For the entries below, the expected answer is the line with "Made on Python 3.9", the line with "I'm an astrophysicist", and every line between them, exactly as written, and nothing more.

================

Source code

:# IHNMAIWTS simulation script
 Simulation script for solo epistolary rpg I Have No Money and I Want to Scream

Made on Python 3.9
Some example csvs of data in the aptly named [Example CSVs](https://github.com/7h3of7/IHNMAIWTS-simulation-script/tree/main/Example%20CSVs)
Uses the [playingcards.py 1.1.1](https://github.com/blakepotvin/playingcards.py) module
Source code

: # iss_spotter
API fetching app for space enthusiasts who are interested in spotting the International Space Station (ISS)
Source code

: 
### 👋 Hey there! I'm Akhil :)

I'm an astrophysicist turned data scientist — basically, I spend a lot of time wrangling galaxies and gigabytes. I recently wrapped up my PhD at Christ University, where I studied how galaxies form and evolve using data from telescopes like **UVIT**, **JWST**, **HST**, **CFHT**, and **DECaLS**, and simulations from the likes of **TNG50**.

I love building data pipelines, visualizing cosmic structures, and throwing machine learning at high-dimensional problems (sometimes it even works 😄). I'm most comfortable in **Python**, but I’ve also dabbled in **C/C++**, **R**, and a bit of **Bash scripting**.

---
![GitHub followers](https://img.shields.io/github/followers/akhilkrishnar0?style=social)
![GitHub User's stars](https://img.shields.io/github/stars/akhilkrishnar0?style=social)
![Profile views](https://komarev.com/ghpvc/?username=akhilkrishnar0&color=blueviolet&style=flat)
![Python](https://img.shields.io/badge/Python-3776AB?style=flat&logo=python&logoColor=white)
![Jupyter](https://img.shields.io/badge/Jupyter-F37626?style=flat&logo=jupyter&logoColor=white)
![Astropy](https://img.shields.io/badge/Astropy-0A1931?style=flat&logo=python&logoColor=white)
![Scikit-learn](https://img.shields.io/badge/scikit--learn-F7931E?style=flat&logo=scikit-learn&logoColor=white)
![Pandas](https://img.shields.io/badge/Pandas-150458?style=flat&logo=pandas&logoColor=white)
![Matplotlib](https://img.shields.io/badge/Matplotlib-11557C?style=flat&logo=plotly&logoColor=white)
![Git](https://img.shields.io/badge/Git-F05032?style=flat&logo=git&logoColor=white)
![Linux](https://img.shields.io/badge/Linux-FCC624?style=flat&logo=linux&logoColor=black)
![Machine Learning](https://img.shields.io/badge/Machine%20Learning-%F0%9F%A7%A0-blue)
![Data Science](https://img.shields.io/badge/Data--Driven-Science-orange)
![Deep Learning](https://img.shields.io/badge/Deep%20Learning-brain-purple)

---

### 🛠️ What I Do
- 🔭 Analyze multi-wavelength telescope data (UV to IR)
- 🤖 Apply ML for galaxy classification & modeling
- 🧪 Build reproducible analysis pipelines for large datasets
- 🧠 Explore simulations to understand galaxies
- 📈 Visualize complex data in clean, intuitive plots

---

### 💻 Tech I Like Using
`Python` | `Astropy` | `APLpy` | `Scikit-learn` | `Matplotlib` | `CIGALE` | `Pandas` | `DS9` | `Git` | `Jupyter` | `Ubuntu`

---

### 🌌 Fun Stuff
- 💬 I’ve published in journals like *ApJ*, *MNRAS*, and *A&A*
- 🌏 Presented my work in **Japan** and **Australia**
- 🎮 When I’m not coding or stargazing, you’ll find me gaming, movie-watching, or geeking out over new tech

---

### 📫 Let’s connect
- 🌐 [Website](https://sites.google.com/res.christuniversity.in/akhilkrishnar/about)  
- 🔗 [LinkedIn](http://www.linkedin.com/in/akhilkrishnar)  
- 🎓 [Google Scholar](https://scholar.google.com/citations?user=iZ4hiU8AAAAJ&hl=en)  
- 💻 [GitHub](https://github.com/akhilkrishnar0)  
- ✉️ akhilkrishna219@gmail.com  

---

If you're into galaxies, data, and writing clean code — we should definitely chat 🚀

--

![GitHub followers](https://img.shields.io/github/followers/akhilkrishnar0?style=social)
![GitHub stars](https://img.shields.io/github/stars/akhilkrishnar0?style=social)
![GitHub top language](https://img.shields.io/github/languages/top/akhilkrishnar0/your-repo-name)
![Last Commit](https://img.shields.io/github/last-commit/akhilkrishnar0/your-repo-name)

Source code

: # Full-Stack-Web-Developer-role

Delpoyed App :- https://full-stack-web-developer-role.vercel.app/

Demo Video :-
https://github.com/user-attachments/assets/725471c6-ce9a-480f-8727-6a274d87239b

================

• _Result of this exercise_:
Made on Python 3.9
Some example csvs of data in the aptly named [Example CSVs](https://github.com/7h3of7/IHNMAIWTS-simulation-script/tree/main/Example%20CSVs)
Uses the [playingcards.py 1.1.1](https://github.com/blakepotvin/playingcards.py) module
Source code

: # iss_spotter
API fetching app for space enthusiasts who are interested in spotting the International Space Station (ISS)
Source code

: 
### 👋 Hey there! I'm Akhil :)

I'm an astrophysicist turned data scientist — basically, I spend a lot of time wrangling galaxies and gigabytes. I recently wrapped up my PhD at Christ University, where I studied how galaxies form and evolve using data from telescopes like **UVIT**, **JWST**, **HST**, **CFHT**, and **DECaLS**, and simulations from the likes of **TNG50**.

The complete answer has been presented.